Content starts
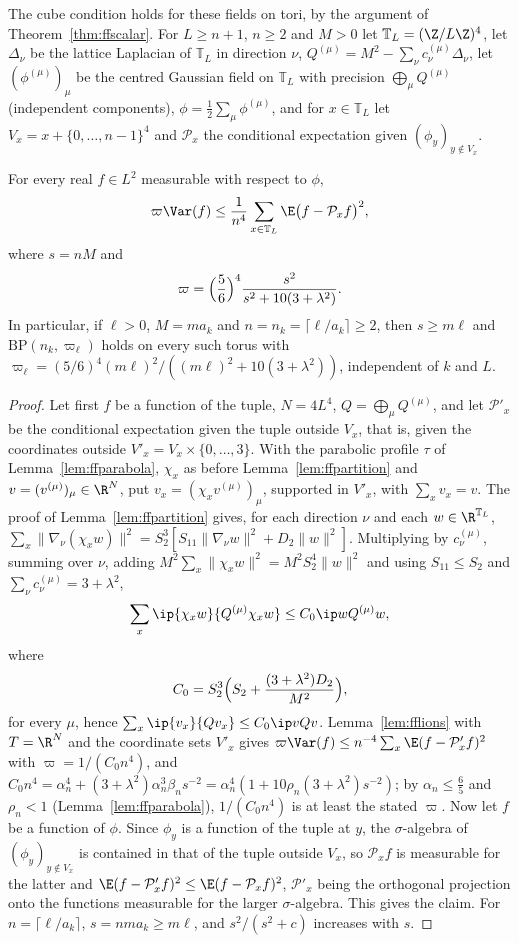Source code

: The cube condition holds for these fields on tori, by the argument of
Theorem~\ref{thm:ffscalar}. For $L\ge n+1$, $n\ge2$ and $M>0$ let
$\mathbb T_L=(\Z/L\Z)^4$, let $\Delta_\nu$ be the lattice Laplacian of
$\mathbb T_L$ in direction $\nu$, $Q^{(\mu)}=M^2-\sum_\nu c^{(\mu)}_\nu
\Delta_\nu$, let $(\phi^{(\mu)})_\mu$ be the centred Gaussian field on
$\mathbb T_L$ with precision $\bigoplus_\mu Q^{(\mu)}$ (independent
components), $\phi=\frac12\sum_\mu\phi^{(\mu)}$, and for $x\in\mathbb T_L$
let $V_x=x+\{0,\dots,n-1\}^4$ and $\mathcal P_x$ the conditional expectation
given $(\phi_y)_{y\notin V_x}$.

\begin{lemma}\label{rN5:bp}
For every real $f\in L^2$ measurable with respect to $\phi$,
\[
\varpi\Var(f)\le\frac1{n^4}\sum_{x\in\mathbb T_L}\E\bigl(f-\mathcal P_xf
\bigr)^2,
\]
where $s=nM$ and
\[
\varpi=\Bigl(\frac56\Bigr)^4\frac{s^2}{s^2+10(3+\lambda^2)} .
\]
In particular, if $\ell>0$, $M=ma_k$ and $n=n_k=\lceil\ell/a_k\rceil\ge2$,
then $s\ge m\ell$ and $\mathrm{BP}(n_k,\varpi_\ell)$ holds on every such
torus with $\varpi_\ell=(5/6)^4(m\ell)^2/((m\ell)^2+10(3+\lambda^2))$,
independent of $k$ and $L$.
\end{lemma}

\begin{proof}
Let first $f$ be a function of the tuple, $N=4L^4$, $Q=\bigoplus_\mu
Q^{(\mu)}$, and let $\mathcal P'_x$ be the conditional expectation given the
tuple outside $V_x$, that is, given the coordinates outside $V'_x=V_x\times
\{0,\dots,3\}$. With the parabolic profile $\tau$ of
Lemma~\ref{lem:ffparabola}, $\chi_x$ as before Lemma~\ref{lem:ffpartition}
and $v=(v^{(\mu)})_\mu\in\R^N$, put $v_x=(\chi_xv^{(\mu)})_\mu$, supported in
$V'_x$, with $\sum_xv_x=v$. The proof of Lemma~\ref{lem:ffpartition} gives,
for each direction $\nu$ and each $w\in\R^{\mathbb T_L}$,
$\sum_x\|\nabla_\nu(\chi_xw)\|^2=S_2^3[S_{11}\|\nabla_\nu w\|^2+D_2\|w\|^2]$.
Multiplying by $c^{(\mu)}_\nu$, summing over $\nu$, adding $M^2\sum_x\|\chi_x
w\|^2=M^2S_2^4\|w\|^2$ and using $S_{11}\le S_2$ and $\sum_\nu c^{(\mu)}_\nu=
3+\lambda^2$,
\[
\sum_x\ip{\chi_xw}{Q^{(\mu)}\chi_xw}\le C_0\ip w{Q^{(\mu)}w},
\]
where
\[
C_0=S_2^3\Bigl(S_2+\frac{(3+\lambda^2)D_2}{M^2}\Bigr),
\]
for every $\mu$, hence $\sum_x\ip{v_x}{Qv_x}\le C_0\ip v{Qv}$.
Lemma~\ref{lem:fflions} with $T=\R^N$ and the coordinate sets $V'_x$ gives
$\varpi\Var(f)\le n^{-4}\sum_x\E(f-\mathcal P'_xf)^2$ with $\varpi=1/(C_0
n^4)$, and $C_0n^4=\alpha_n^4+(3+\lambda^2)\alpha_n^3\beta_ns^{-2}=\alpha_n^4(1+
10\rho_n(3+\lambda^2)s^{-2})$; by $\alpha_n\le\frac65$ and $\rho_n<1$
(Lemma~\ref{lem:ffparabola}), $1/(C_0n^4)$ is at least the stated $\varpi$.
Now let $f$ be a function of $\phi$. Since $\phi_y$ is a function of the
tuple at $y$, the $\sigma$-algebra of $(\phi_y)_{y\notin V_x}$ is contained in
that of the tuple outside $V_x$, so $\mathcal P_xf$ is measurable for the
latter and $\E(f-\mathcal P'_xf)^2\le\E(f-\mathcal P_xf)^2$, $\mathcal P'_x$
being the orthogonal projection onto the functions measurable for the larger
$\sigma$-algebra. This gives the claim. For $n=\lceil\ell/a_k\rceil$,
$s=nma_k\ge m\ell$, and $s^2/(s^2+c)$ increases with $s$.
\end{proof}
Content ends
▶ _Your task_
Copy out each line of the entries that holds "sigma".

▶ _Solution for this problem_
tuple at $y$, the $\sigma$-algebra of $(\phi_y)_{y\notin V_x}$ is contained in
$\sigma$-algebra. This gives the claim. For $n=\lceil\ell/a_k\rceil$,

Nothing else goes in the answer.